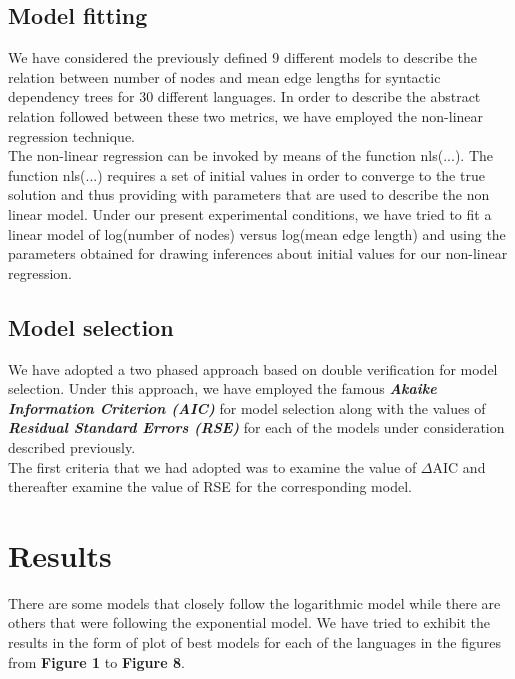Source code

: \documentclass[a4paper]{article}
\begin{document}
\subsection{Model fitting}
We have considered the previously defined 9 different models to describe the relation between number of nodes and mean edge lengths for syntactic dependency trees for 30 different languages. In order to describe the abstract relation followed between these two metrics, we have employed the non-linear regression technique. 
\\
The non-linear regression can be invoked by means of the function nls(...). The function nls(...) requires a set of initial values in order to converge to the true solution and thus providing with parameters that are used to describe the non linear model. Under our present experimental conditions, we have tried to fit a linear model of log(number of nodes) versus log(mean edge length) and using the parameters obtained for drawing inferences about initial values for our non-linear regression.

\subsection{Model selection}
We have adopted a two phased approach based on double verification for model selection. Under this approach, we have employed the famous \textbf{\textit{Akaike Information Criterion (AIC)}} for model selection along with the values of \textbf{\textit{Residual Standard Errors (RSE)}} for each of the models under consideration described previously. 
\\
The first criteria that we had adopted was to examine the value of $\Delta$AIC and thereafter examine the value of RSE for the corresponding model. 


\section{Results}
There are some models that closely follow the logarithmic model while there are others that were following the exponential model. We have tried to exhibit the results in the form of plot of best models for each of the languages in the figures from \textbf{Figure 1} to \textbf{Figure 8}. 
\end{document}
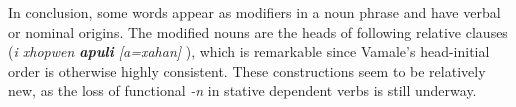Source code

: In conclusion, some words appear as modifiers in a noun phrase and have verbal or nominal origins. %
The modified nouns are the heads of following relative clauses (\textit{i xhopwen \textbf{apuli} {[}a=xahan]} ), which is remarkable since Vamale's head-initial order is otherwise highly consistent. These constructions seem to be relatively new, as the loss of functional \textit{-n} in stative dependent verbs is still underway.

---

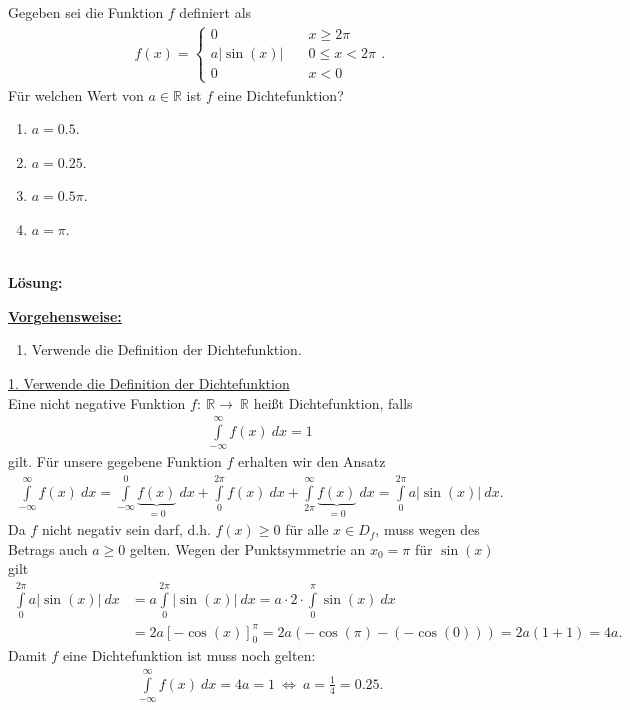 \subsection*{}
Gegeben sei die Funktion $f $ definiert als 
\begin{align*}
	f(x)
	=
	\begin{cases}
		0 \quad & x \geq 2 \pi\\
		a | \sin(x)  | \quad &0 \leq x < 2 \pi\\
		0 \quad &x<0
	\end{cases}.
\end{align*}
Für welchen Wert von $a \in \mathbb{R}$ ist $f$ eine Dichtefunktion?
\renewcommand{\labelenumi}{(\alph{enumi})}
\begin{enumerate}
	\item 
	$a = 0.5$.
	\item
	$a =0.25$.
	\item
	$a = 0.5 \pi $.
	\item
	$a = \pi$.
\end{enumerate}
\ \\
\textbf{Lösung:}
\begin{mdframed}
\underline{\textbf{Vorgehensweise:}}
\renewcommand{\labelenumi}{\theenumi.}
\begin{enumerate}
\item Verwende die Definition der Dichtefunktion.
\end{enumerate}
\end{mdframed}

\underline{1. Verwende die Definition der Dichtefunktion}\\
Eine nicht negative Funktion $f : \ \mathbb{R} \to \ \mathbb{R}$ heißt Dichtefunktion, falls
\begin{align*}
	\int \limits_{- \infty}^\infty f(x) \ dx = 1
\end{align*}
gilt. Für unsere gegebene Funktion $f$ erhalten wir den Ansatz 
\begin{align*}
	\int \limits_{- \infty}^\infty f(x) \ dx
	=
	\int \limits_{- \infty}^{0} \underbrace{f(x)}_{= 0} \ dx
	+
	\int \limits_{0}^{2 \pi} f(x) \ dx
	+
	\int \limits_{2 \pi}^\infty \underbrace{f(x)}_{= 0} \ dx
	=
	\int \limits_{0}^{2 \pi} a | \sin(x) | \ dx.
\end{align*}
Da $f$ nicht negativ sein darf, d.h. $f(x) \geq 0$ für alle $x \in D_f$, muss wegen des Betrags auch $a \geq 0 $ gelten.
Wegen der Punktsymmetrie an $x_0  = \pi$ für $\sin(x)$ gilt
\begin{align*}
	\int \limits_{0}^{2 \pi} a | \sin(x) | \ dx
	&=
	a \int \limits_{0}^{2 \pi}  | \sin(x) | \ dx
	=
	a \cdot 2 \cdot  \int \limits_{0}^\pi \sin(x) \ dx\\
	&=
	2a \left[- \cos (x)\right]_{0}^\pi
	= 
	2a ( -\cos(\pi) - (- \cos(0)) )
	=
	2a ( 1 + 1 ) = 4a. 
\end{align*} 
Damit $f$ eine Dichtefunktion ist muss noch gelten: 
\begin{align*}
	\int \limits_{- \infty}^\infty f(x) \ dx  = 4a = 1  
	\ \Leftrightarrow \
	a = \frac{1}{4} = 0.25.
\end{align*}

---

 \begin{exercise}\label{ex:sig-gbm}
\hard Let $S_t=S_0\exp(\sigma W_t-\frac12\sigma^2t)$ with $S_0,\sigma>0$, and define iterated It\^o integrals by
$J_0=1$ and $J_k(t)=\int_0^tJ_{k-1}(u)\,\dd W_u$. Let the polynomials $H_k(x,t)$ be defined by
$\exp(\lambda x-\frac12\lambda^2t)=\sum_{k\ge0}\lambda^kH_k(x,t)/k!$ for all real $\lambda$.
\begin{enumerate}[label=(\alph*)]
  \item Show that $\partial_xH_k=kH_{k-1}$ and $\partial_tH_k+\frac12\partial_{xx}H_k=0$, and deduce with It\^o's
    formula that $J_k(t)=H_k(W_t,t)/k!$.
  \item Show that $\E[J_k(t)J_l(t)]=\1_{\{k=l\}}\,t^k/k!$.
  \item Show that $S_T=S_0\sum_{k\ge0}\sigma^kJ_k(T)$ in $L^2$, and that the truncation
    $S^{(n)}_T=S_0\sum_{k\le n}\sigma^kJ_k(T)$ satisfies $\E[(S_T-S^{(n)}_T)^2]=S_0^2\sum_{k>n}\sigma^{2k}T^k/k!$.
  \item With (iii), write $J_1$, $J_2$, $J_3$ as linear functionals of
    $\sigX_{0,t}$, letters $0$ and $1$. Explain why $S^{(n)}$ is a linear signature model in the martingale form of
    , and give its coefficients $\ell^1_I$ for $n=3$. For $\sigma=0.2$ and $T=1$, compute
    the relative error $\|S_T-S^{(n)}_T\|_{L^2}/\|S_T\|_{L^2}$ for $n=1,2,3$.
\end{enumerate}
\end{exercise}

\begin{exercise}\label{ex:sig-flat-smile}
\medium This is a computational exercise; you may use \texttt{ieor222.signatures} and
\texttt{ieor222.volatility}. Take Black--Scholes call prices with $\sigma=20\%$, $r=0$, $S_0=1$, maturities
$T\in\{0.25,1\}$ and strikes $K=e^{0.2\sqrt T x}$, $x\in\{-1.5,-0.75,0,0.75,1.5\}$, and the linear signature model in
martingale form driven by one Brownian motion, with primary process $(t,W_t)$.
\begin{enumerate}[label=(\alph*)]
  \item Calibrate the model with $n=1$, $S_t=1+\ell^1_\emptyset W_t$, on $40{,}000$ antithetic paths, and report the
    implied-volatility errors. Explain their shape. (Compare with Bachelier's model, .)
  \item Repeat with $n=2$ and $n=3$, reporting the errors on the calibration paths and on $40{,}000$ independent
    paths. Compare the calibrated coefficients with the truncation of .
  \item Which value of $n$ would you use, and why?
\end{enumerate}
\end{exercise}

Work to be completed — Search the entries above for the string "texttt", and report each line where it occurs.

Exercise result —
\medium This is a computational exercise; you may use \texttt{ieor222.signatures} and
\texttt{ieor222.volatility}. Take Black--Scholes call prices with $\sigma=20\%$, $r=0$, $S_0=1$, maturities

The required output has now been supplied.